Wednesday, November 30, 2011

Japanese government admitted for the first time that radiation levels will be too high to allow evacuees to return home many

residents living near the nuclear power plant damaged Fukushima told their homes may be uninhabitable for decades, according to reports in Japanese media.

Japanese Prime Minister Naoto Kan, is scheduled to visit the area on weekends may not return home the evacuees, but the operation to stabilize the reactor plant has successfully hit in January .

Kan

announcement marks the first time that officials have publicly acknowledged that radiation damage in areas near the plant could be too dangerous to live for at least a generation, which means that Indeed some of the residents will never return to them.

A Japanese government source was quoted in local media say that the area would be outside the limits of "decades". The new data have revealed dangerous levels of radiation outside the exclusion zone of 12 miles, increasing the likelihood that entire villages will be uninhabitable.

The exclusion zone was imposed after a series of explosions of hydrogen in the ground after the earthquake and tsunami in March.
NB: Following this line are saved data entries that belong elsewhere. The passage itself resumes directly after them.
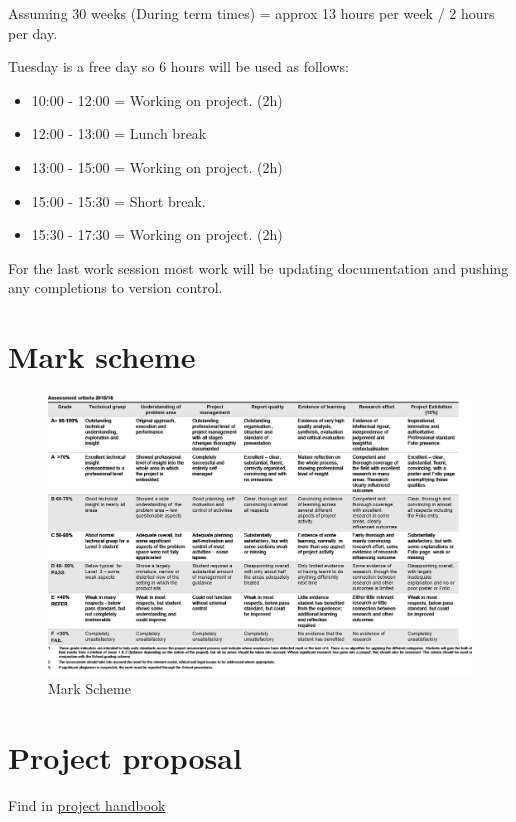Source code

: Assuming 30 weeks (During term times) = approx 13 hours per week / 2
hours per day.

Tuesday is a free day so 6 hours will be used as follows:

\begin{itemize}
\tightlist
\item
  10:00 - 12:00 = Working on project. (2h)
\item
  12:00 - 13:00 = Lunch break
\item
  13:00 - 15:00 = Working on project. (2h)
\item
  15:00 - 15:30 = Short break.
\item
  15:30 - 17:30 = Working on project. (2h)
\end{itemize}

For the last work session most work will be updating documentation and
pushing any completions to version control.

\section{Mark scheme}\label{mark-scheme}

\begin{figure}[htbp]
\centering
\includegraphics{./Images/markscheme.png}
\caption{Mark Scheme}
\end{figure}

\section{Project proposal}\label{project-proposal}

Find in
\href{https://studentcentral.brighton.ac.uk/bbcswebdav/pid-2748868-dt-content-rid-5130686_1/xid-5130686_1}{project
handbook}
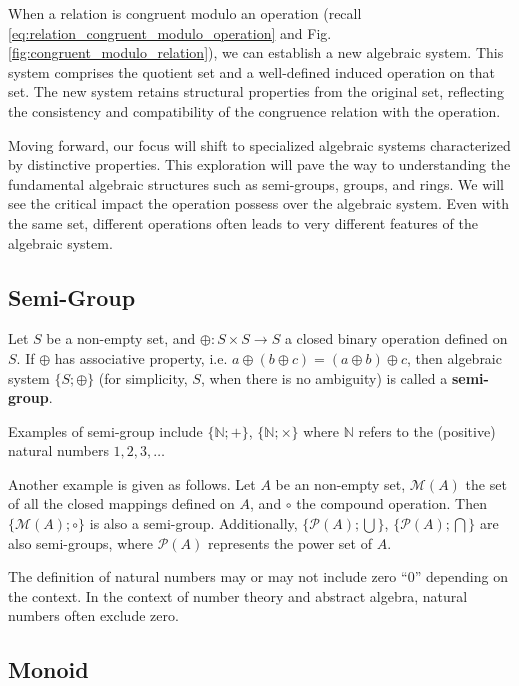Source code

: When a relation is congruent modulo an operation (recall \eqref{eq:relation_congruent_modulo_operation} and Fig. \ref{fig:congruent_modulo_relation}), we can establish a new algebraic system. This system comprises the quotient set and a well-defined induced operation on that set. The new system retains structural properties from the original set, reflecting the consistency and compatibility of the congruence relation with the operation.

Moving forward, our focus will shift to specialized algebraic systems characterized by distinctive properties. This exploration will pave the way to understanding the fundamental algebraic structures such as semi-groups, groups, and rings. We will see the critical impact the operation possess over the algebraic system. Even with the same set, different operations often leads to very different features of the algebraic system.

\subsection{Semi-Group}

Let $S$ be a non-empty set, and $\oplus: S\times S \rightarrow S$ a closed binary operation defined on $S$. If $\oplus$ has associative property, i.e. $a\oplus(b\oplus c) = (a \oplus b) \oplus c$, then algebraic system $\{S; \oplus\}$ (for simplicity, $S$, when there is no ambiguity) is called a \textbf{semi-group}.

Examples of semi-group include $\{\mathbb{N}; +\}$, $\{\mathbb{N}; \times\}$ where $\mathbb{N}$ refers to the (positive) natural numbers $1, 2, 3, \ldots$ 

Another example is given as follows. Let $A$ be an non-empty set, $\mathcal{M}(A)$ the set of all the closed mappings defined on $A$, and $\circ$ the compound operation. Then $\{\mathcal{M}(A); \circ\}$ is also a semi-group. Additionally, $\{\mathcal{P}(A); \bigcup\}$, $\{\mathcal{P}(A); \bigcap\}$ are also semi-groups, where $\mathcal{P}(A)$ represents the power set of $A$.

\begin{shortbox}
The definition of natural numbers may or may not include zero ``$0$'' depending on the context. In the context of number theory and abstract algebra, natural numbers often exclude zero.
\end{shortbox}

\subsection{Monoid}


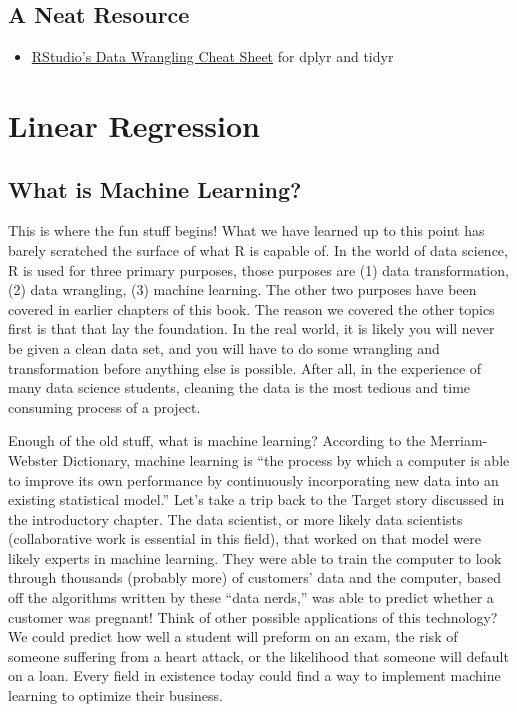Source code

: \documentclass[
]{book}
\providecommand{\tightlist}{%
  \setlength{\itemsep}{0pt}\setlength{\parskip}{0pt}}
\begin{document}
\hypertarget{a-neat-resource}{%
\section{A Neat Resource}\label{a-neat-resource}}

\begin{itemize}
\tightlist
\item
  \href{http://www.rstudio.com/wp-content/uploads/2015/02/data-wrangling-cheatsheet.pdf}{RStudio's Data Wrangling Cheat Sheet} for dplyr and tidyr
\end{itemize}

\hypertarget{linear-regression}{%
\chapter{Linear Regression}\label{linear-regression}}

\hypertarget{what-is-machine-learning}{%
\section{What is Machine Learning?}\label{what-is-machine-learning}}

This is where the fun stuff begins! What we have learned up to this point has barely scratched the surface of what R is capable of. In the world of data science, R is used for three primary purposes, those purposes are (1) data transformation, (2) data wrangling, (3) machine learning. The other two purposes have been covered in earlier chapters of this book. The reason we covered the other topics first is that that lay the foundation. In the real world, it is likely you will never be given a clean data set, and you will have to do some wrangling and transformation before anything else is possible. After all, in the experience of many data science students, cleaning the data is the most tedious and time consuming process of a project.

Enough of the old stuff, what is machine learning? According to the Merriam-Webster Dictionary, machine learning is ``the process by which a computer is able to improve its own performance by continuously incorporating new data into an existing statistical model.'' Let's take a trip back to the Target story discussed in the introductory chapter. The data scientist, or more likely data scientists (collaborative work is essential in this field), that worked on that model were likely experts in machine learning. They were able to train the computer to look through thousands (probably more) of customers' data and the computer, based off the algorithms written by these ``data nerds,'' was able to predict whether a customer was pregnant! Think of other possible applications of this technology? We could predict how well a student will preform on an exam, the risk of someone suffering from a heart attack, or the likelihood that someone will default on a loan. Every field in existence today could find a way to implement machine learning to optimize their business.
\end{document}
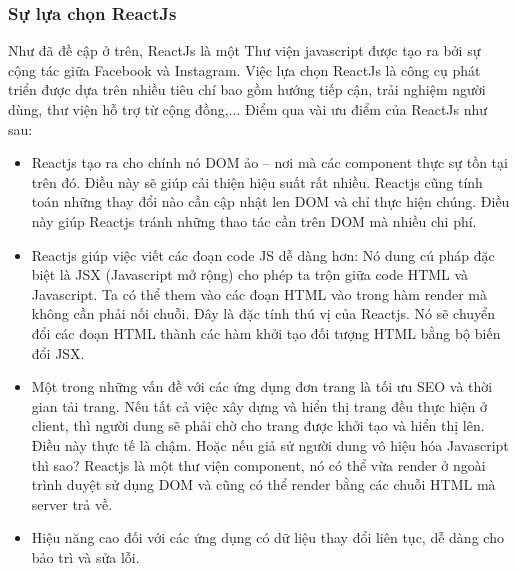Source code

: \subsubsection{Sự lựa chọn ReactJs}
Như đã đề cập ở trên, ReactJs là một Thư viện javascript được tạo ra bởi sự cộng tác giữa Facebook và Instagram. Việc lựa chọn ReactJs là công cụ phát triển được dựa trên nhiều tiêu chí bao gồm hướng tiếp cận, trải nghiệm người dùng, thư viện hỗ trợ từ cộng đồng,... Điểm qua vài ưu điểm của ReactJs như sau:
\begin{itemize}
    \item Reactjs tạo ra cho chính nó DOM ảo – nơi mà các component thực sự tồn tại trên đó. Điều này sẽ giúp cải thiện hiệu suất rất nhiều. Reactjs cũng tính toán những thay đổi nào cần cập nhật len DOM và chỉ thực hiện chúng. Điều này giúp Reactjs tránh những thao tác cần trên DOM mà nhiều chi phí.
    \item Reactjs giúp việc viết các đoạn code JS dễ dàng hơn: Nó dung cú pháp đặc biệt là JSX (Javascript mở rộng) cho phép ta trộn giữa code HTML và Javascript. Ta có thể them vào các đoạn HTML vào trong hàm render mà không cần phải nối chuỗi. Đây là đặc tính thú vị của Reactjs. Nó sẽ chuyển đổi các đoạn HTML thành các hàm khởi tạo đối tượng HTML bằng bộ biến đổi JSX.
    \item Một trong những vấn đề với các ứng dụng đơn trang là tối ưu SEO và thời gian tải trang. Nếu tất cả việc xây dựng và hiển thị trang đều thực hiện ở client, thì người dung sẽ phải chờ cho trang được khởi tạo và hiển thị lên. Điều này thực tế là chậm. Hoặc nếu giả sử người dung vô hiệu hóa Javascript thì sao? Reactjs là một thư viện component, nó có thể vừa render ở ngoài trình duyệt sử dụng DOM và cũng có thể render bằng các chuỗi HTML mà server trả về. 
    \item Hiệu năng cao đối với các ứng dụng có dữ liệu thay đổi liên tục, dễ dàng cho bảo trì và sửa lỗi.
\end{itemize}

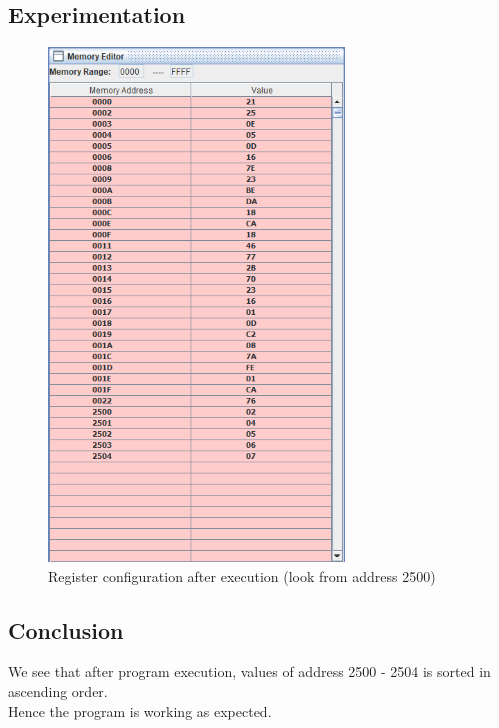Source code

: \documentclass[a4paper]{article} %
\begin{document}
    \subsection{Experimentation}
        \begin{figure}[h!]
            \centering
            \includegraphics[width=0.7\textwidth]{Assignment 3/2_sort/mem_output.png}
            \caption{Register configuration after execution (look from address 2500)}
            \label{fg7}
        \end{figure}
    \subsection{Conclusion}
        We see that after program execution, values of address 2500 - 2504 is sorted in ascending order.\\
        Hence the program is working as expected.
\newpage
\end{document}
The government had planned to lift the mandatory evacuation of 80,000 people and allow them to return to their homes in the zone once the reactor was brought under control. Several thousand people living in other random points outside the area also had to move.

However, in a report published this weekend the Ministry of Science provides the radiation accumulated over a year in 22 of 50 test sites within the zone easily exceed 100 millisieverts , five times the safety level recommended by the International Commission on Radiological Protection. "We can not exclude the possibility that there will be some areas where it will be difficult for residents to return home for a long time," said Yukio Edan, Chief of Staff Chief of Government at secretaryand of a disaster. "Sorry."

Edan
Futaba and Okuma, cities of less than two kilometers of the plant in Fukushima, which should be among those blacklisted. The annual cumulative dose of radiation in a neighborhood of Okuma was estimated to be 508 millisieverts, which experts deem sufficient to increase the risk of cancer. More than 300 families in both cities were allowed to return briefly to their home next week to collect their belongings. For the first time that residents have visited their homes since the crisis.

operator Tokyo Electric Power, is working on the three reactors paralyzed and four pools of spent fuel from overheating in a safe condition known as "cold shutdown" by mid-January.

last week, the company estimates that losses of the three reactors were reduced significantly in the last month.